Exercise directions: Please give back word for word the lines below, from the first one through the one with "the decision observer**.".

Data entries:

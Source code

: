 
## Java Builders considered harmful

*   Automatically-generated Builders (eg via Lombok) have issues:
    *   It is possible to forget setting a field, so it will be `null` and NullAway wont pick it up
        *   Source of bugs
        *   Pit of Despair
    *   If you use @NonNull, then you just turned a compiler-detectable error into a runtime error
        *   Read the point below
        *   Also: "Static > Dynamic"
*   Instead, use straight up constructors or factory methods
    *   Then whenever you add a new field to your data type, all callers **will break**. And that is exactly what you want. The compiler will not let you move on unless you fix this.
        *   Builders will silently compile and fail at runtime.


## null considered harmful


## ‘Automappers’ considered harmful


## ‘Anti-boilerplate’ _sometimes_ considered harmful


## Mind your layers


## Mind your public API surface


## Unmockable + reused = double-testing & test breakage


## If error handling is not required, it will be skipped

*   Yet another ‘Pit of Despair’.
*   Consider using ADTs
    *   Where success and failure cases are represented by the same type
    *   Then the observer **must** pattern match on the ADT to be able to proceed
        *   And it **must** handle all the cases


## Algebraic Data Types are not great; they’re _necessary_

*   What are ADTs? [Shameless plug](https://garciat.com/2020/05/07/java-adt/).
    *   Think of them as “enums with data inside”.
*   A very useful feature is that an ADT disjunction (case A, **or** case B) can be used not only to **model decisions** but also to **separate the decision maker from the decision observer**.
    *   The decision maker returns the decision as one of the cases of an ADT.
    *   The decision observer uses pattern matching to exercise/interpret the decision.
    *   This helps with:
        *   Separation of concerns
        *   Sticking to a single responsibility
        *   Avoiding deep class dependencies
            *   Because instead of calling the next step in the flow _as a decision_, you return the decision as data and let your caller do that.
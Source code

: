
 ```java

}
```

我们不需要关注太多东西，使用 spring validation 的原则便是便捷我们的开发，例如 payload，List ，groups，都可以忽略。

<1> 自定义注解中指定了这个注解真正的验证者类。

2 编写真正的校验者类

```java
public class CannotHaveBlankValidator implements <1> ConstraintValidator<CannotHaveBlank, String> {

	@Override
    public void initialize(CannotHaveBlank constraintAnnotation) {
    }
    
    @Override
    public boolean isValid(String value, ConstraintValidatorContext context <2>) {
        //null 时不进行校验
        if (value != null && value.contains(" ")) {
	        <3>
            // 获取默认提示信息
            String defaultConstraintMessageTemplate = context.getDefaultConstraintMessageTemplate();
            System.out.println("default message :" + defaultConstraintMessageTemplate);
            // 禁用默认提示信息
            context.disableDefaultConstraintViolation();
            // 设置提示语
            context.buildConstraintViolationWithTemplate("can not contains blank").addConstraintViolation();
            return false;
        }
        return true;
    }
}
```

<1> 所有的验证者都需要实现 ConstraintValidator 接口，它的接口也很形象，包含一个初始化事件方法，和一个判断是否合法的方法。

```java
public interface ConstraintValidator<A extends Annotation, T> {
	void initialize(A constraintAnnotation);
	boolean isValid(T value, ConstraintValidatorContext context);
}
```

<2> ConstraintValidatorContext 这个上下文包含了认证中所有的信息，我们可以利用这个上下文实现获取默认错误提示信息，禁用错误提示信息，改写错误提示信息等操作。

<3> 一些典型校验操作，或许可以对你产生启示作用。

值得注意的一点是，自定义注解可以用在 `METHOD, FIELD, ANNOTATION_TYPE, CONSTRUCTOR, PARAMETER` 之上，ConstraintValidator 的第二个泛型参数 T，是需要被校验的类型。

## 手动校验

Output for this task:
Source code

: 
## Java Builders considered harmful

*   Automatically-generated Builders (eg via Lombok) have issues:
    *   It is possible to forget setting a field, so it will be `null` and NullAway wont pick it up
        *   Source of bugs
        *   Pit of Despair
    *   If you use @NonNull, then you just turned a compiler-detectable error into a runtime error
        *   Read the point below
        *   Also: "Static > Dynamic"
*   Instead, use straight up constructors or factory methods
    *   Then whenever you add a new field to your data type, all callers **will break**. And that is exactly what you want. The compiler will not let you move on unless you fix this.
        *   Builders will silently compile and fail at runtime.


## null considered harmful


## ‘Automappers’ considered harmful


## ‘Anti-boilerplate’ _sometimes_ considered harmful


## Mind your layers


## Mind your public API surface


## Unmockable + reused = double-testing & test breakage


## If error handling is not required, it will be skipped

*   Yet another ‘Pit of Despair’.
*   Consider using ADTs
    *   Where success and failure cases are represented by the same type
    *   Then the observer **must** pattern match on the ADT to be able to proceed
        *   And it **must** handle all the cases


## Algebraic Data Types are not great; they’re _necessary_

*   What are ADTs? [Shameless plug](https://garciat.com/2020/05/07/java-adt/).
    *   Think of them as “enums with data inside”.
*   A very useful feature is that an ADT disjunction (case A, **or** case B) can be used not only to **model decisions** but also to **separate the decision maker from the decision observer**.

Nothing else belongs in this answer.